NEW YORK, United States, Jul 17 – Remember when you bought an expensive evening gown for an event, only to ever wear it once or twice? Or picked up a trendy T-shirt, only to leave it gathering dust in the closet?
Those days are over for more and more American women, who are embracing clothing rental services as a way to freshen up their wardrobes – but the growing sector could threaten the traditional fashion industry.
“Rental is the current buzzword in retail,” says Kayla Marci, a market analyst at research firm Edited.
Just a decade ago, clothing rentals were for special occasions. But the business has since transformed and is raking in $1 billion in sales worldwide, according to a study published in April by business consulting firm Grand View Research.
Cosmetics executive Jacqueline Jackson had her eureka moment when she realized that a monthly unlimited subscription for Rent The Runway, the leader in the American sector, would cost less than for her to rent one dress she wanted to wear to a wedding.
“It was just nice to have the option to have this kind of unlimited closet and be able to wear things that I wouldn’t be able to own necessarily because a lot of the items are pretty expensive,” said Jackson, a mother of two young children.
“I don’t have any time to shop.”
Like many of its competitors, Rent The Runway (RTR) – which has more than 11,000 monthly subscribers – offers ready-to-wear pieces from luxury labels like Victoria Beckham, Proenza Schouler and Phillip Lim. Each item would cost several hundred dollars to buy.
For $89 a month, a subscriber can get four pieces at a time from the company, now valued at $1 billion. RTR also offers an unlimited subscription for $159 a month.
Seattle-based start-up Armoire, which already has several thousand subscribers, offers a plan at $149 a month.
Once a Rent The Runway client has worn an item and wants to swap it for something else, they can send it back via UPS or drop it off at a bricks-and-mortar store. The company handles cleaning.
Customers also have the option to buy the item at a reduced price.
“When you’re buying your own wardrobe, you think ‘What are the chances I would have to wear this thing? Am I going to get a lot of use out of it?’” Jackson says.

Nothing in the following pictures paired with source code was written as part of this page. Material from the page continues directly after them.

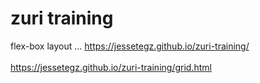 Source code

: # zuri training
 flex-box layout
...
 https://jessetegz.github.io/zuri-training/
 <br><br>
  https://jessetegz.github.io/zuri-training/grid.html
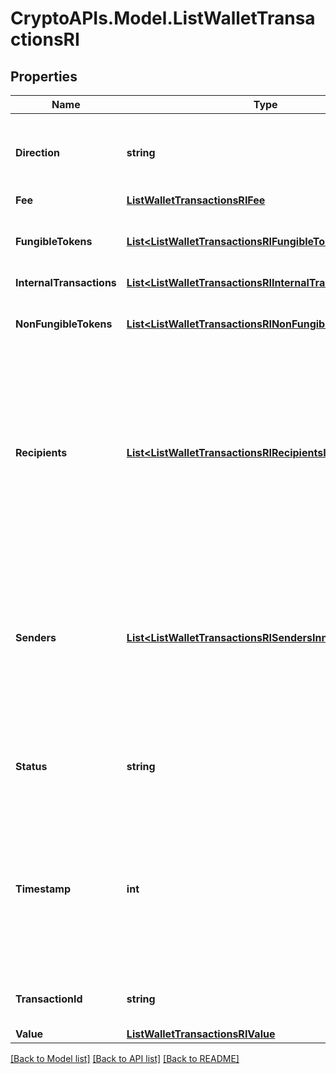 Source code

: # CryptoAPIs.Model.ListWalletTransactionsRI

## Properties

Name | Type | Description | Notes
------------ | ------------- | ------------- | -------------
**Direction** | **string** | Defines the direction of the transaction, e.g. incoming. | 
**Fee** | [**ListWalletTransactionsRIFee**](ListWalletTransactionsRIFee.md) |  | 
**FungibleTokens** | [**List&lt;ListWalletTransactionsRIFungibleTokensInner&gt;**](ListWalletTransactionsRIFungibleTokensInner.md) | Represents fungible tokens&#39;es detailed information | [optional] 
**InternalTransactions** | [**List&lt;ListWalletTransactionsRIInternalTransactionsInner&gt;**](ListWalletTransactionsRIInternalTransactionsInner.md) |  | [optional] 
**NonFungibleTokens** | [**List&lt;ListWalletTransactionsRINonFungibleTokensInner&gt;**](ListWalletTransactionsRINonFungibleTokensInner.md) | Represents non-fungible tokens&#39;es detailed information. | [optional] 
**Recipients** | [**List&lt;ListWalletTransactionsRIRecipientsInner&gt;**](ListWalletTransactionsRIRecipientsInner.md) | Represents a list of recipient addresses with the respective amounts. In account-based protocols like Ethereum there is only one address in this list. | 
**Senders** | [**List&lt;ListWalletTransactionsRISendersInner&gt;**](ListWalletTransactionsRISendersInner.md) | Represents a list of sender addresses with the respective amounts. In account-based protocols like Ethereum there is only one address in this list. | 
**Status** | **string** | Defines the status of the transaction, if it is confirmed or unconfirmed. | 
**Timestamp** | **int** | Defines the exact date/time in Unix Timestamp when this transaction was mined, confirmed or first seen in Mempool, if it is unconfirmed. | 
**TransactionId** | **string** | Represents the unique TD of the transaction. | 
**Value** | [**ListWalletTransactionsRIValue**](ListWalletTransactionsRIValue.md) |  | 

[[Back to Model list]](../README.md#documentation-for-models) [[Back to API list]](../README.md#documentation-for-api-endpoints) [[Back to README]](../README.md)

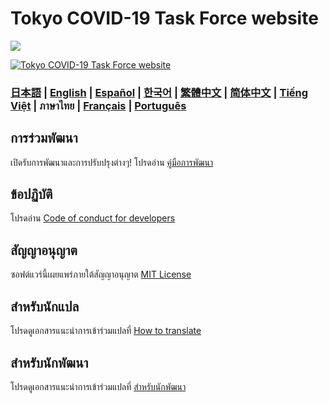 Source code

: # Tokyo COVID-19 Task Force website

![](https://github.com/tokyo-metropolitan-gov/covid19/workflows/production%20deploy/badge.svg)

[![Tokyo COVID-19 Task Force website](https://user-images.githubusercontent.com/1301149/75629392-1d19d900-5c25-11ea-843d-2d4376e3a560.png)](https://stopcovid19.metro.tokyo.lg.jp/)


### [日本語](./../../README.md) | [English](./../en/README.md) | [Español](./../es/README.md) | [한국어](./../ko/README.md) | [繁體中文](./../zh_TW/README.md) | [简体中文](./../zh_CN/README.md) | [Tiếng Việt](./../vi/README.md) | ภาษาไทย | [Français](./../fr/README.md) | [Português](./../pt_BR/README.md)


## การร่วมพัฒนา

เปิดรับการพัฒนาและการปรับปรุงต่างๆ!
โปรดอ่าน [คู่มือการพัฒนา](./CONTRIBUTING.md)

## ข้อปฏิบัติ

โปรดอ่าน [Code of conduct for developers](./CODE_OF_CONDUCT.md)

## สัญญาอนุญาต

ซอฟต์แวร์นี้เผยแพร่ภายใต้สัญญาอนุญาต [MIT License](./../../LICENSE.txt)

## สำหรับนักแปล

โปรดดูเอกสารแนะนำการเข้าร่วมแปลที่ [How to translate](./../../TRANSLATION.md)

## สำหรับนักพัฒนา

โปรดดูเอกสารแนะนำการเข้าร่วมแปลที่ [สำหรับนักพัฒนา](./FOR_DEVELOPERS.md)
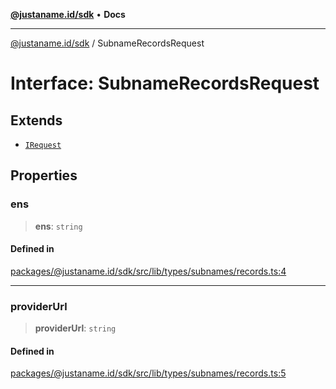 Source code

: [**@justaname.id/sdk**](../README.md) • **Docs**

***

[@justaname.id/sdk](../globals.md) / SubnameRecordsRequest

# Interface: SubnameRecordsRequest

## Extends

- [`IRequest`](IRequest.md)

## Properties

### ens

> **ens**: `string`

#### Defined in

[packages/@justaname.id/sdk/src/lib/types/subnames/records.ts:4](https://github.com/JustaName-id/JustaName-sdk/blob/dc845c10af242e3ca87d95ef392516ac0bfa8b95/packages/@justaname.id/sdk/src/lib/types/subnames/records.ts#L4)

***

### providerUrl

> **providerUrl**: `string`

#### Defined in

[packages/@justaname.id/sdk/src/lib/types/subnames/records.ts:5](https://github.com/JustaName-id/JustaName-sdk/blob/dc845c10af242e3ca87d95ef392516ac0bfa8b95/packages/@justaname.id/sdk/src/lib/types/subnames/records.ts#L5)
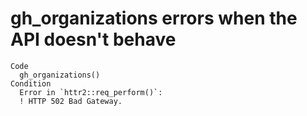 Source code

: # gh_organizations errors when the API doesn't behave

    Code
      gh_organizations()
    Condition
      Error in `httr2::req_perform()`:
      ! HTTP 502 Bad Gateway.

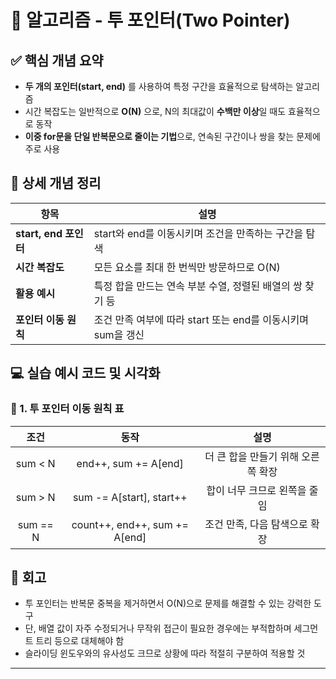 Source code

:#  🧠 알고리즘  - 투 포인터(Two Pointer)

## ✅ 핵심 개념 요약

- **두 개의 포인터(start, end)** 를 사용하여 특정 구간을 효율적으로 탐색하는 알고리즘
- 시간 복잡도는 일반적으로 **O(N)** 으로, N의 최대값이 **수백만 이상**일 때도 효율적으로 동작
- **이중 for문을 단일 반복문으로 줄이는 기법**으로, 연속된 구간이나 쌍을 찾는 문제에 주로 사용
  
## 🔎 상세 개념 정리

| 항목 | 설명 |
|------|------|
| **start, end 포인터** | start와 end를 이동시키며 조건을 만족하는 구간을 탐색 |
| **시간 복잡도** | 모든 요소를 최대 한 번씩만 방문하므로 O(N) |
| **활용 예시** | 특정 합을 만드는 연속 부분 수열, 정렬된 배열의 쌍 찾기 등 |
| **포인터 이동 원칙** | 조건 만족 여부에 따라 start 또는 end를 이동시키며 sum을 갱신 |

## 💻 실습 예시 코드 및 시각화


### 📌 1.  투 포인터 이동 원칙 표

| **조건** | **동작** | **설명** |
|:-:|:-:|:-:|
| sum < N | end++, sum += A[end] | 더 큰 합을 만들기 위해 오른쪽 확장 |
| sum > N | sum -= A[start], start++ | 합이 너무 크므로 왼쪽을 줄임 |
| sum == N | count++, end++, sum += A[end] | 조건 만족, 다음 탐색으로 확장 |



## 🔁 회고
- 투 포인터는 반복문 중복을 제거하면서 O(N)으로 문제를 해결할 수 있는 강력한 도구
- 단, 배열 값이 자주 수정되거나 무작위 접근이 필요한 경우에는 부적합하며 세그먼트 트리 등으로 대체해야 함
- 슬라이딩 윈도우와의 유사성도 크므로 상황에 따라 적절히 구분하여 적용할 것


---
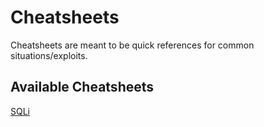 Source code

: # Cheatsheets

Cheatsheets are meant to be quick references for common situations/exploits.

## Available Cheatsheets

[SQLi](sqli.md)
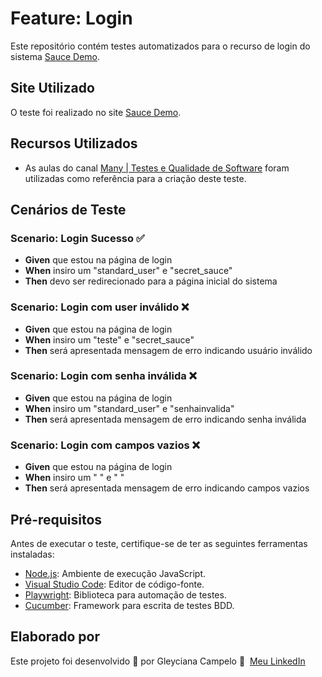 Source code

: # Feature: Login

Este repositório contém testes automatizados para o recurso de login do sistema [Sauce Demo](https://www.saucedemo.com/).

## Site Utilizado

O teste foi realizado no site [Sauce Demo](https://www.saucedemo.com/).

## Recursos Utilizados

- As aulas do canal [Many | Testes e Qualidade de Software](https://www.youtube.com/watch?v=5bWhwTPqZQ4&t=2053s) foram utilizadas como referência para a criação deste teste.

## Cenários de Teste

### Scenario: Login Sucesso ✅
- **Given** que estou na página de login
- **When** insiro um "standard_user" e "secret_sauce"
- **Then** devo ser redirecionado para a página inicial do sistema

### Scenario: Login com user inválido ❌
- **Given** que estou na página de login
- **When** insiro um "teste" e "secret_sauce"
- **Then** será apresentada mensagem de erro indicando usuário inválido

### Scenario: Login com senha inválida ❌
- **Given** que estou na página de login
- **When** insiro um "standard_user" e "senhainvalida"
- **Then** será apresentada mensagem de erro indicando senha inválida

### Scenario: Login com campos vazios ❌
- **Given** que estou na página de login
- **When** insiro um " " e " "
- **Then** será apresentada mensagem de erro indicando campos vazios

## Pré-requisitos

Antes de executar o teste, certifique-se de ter as seguintes ferramentas instaladas:

- [Node.js](https://nodejs.org/): Ambiente de execução JavaScript.
- [Visual Studio Code](https://code.visualstudio.com/): Editor de código-fonte.
- [Playwright](https://playwright.dev/): Biblioteca para automação de testes.
- [Cucumber](https://cucumber.io/): Framework para escrita de testes BDD.

## Elaborado por

Este projeto foi desenvolvido 💜 por Gleyciana Campelo 👋 &nbsp;[Meu LinkedIn](https://www.linkedin.com/in/gleyciana-campelo/)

“So you tend to buy things that are more basic colors, not wanting to spend money on something that might be too trendy that you might only wear for one or two seasons. Here, you can wear the trendy things and even if you wear them one time, then it doesn’t matter.”
The various clothing rental platforms currently on offer, which only cater to women for the time being, process the data they receive from users about preferences and measurements.
They then use artificial intelligence to propose pieces they believe subscribers would want to wear.
“We’ll show her items that we know she’ll like but we can slowly push her outside her comfort zone and introduce items that she wouldn’t normally pick for herself, that she wouldn’t normally wear,” says Lili Morton, who is in charge of community development at Armoire.
A move away from ‘fast fashion’
The other trump card for clothing rental services is its sustainability and rejection of excessive consumption — themes that resonate for their clientele.
Swedish furniture giant IKEA is moving into furniture rental, a service already provided in the United States by start-up Fernish.
“I think people like the idea of buying less fast fashion, things that you buy and are good enough quality to wear for one season,” says Jackson.
“It’s nice to have less of that junk in your closet and spend money to wear quality clothes.”
According to several industry sources, most pieces are used about 15 times before they are taken out of rotation.
Armoire has reached a deal with non-profit organization Dress for Success, which offers free professional attire to women in need.
For some labels, rentals are providing a gateway to new customers. But more generally, it is offering competition to traditional ready-to-wear sales.
As the sector takes off, several platforms like Haverdash are launching low-cost options. Traditional brands like American Eagle, Ann Taylor and Urban Outfitters are following suit.
“These platforms are disrupting the fashion industry and changing the way we shop,” says Marci.
Since she subscribed to RTR, Jackson says she has bought fewer items and more basics.
“Renting is really like sharing. You’re not just buying, buying, buying,” she adds.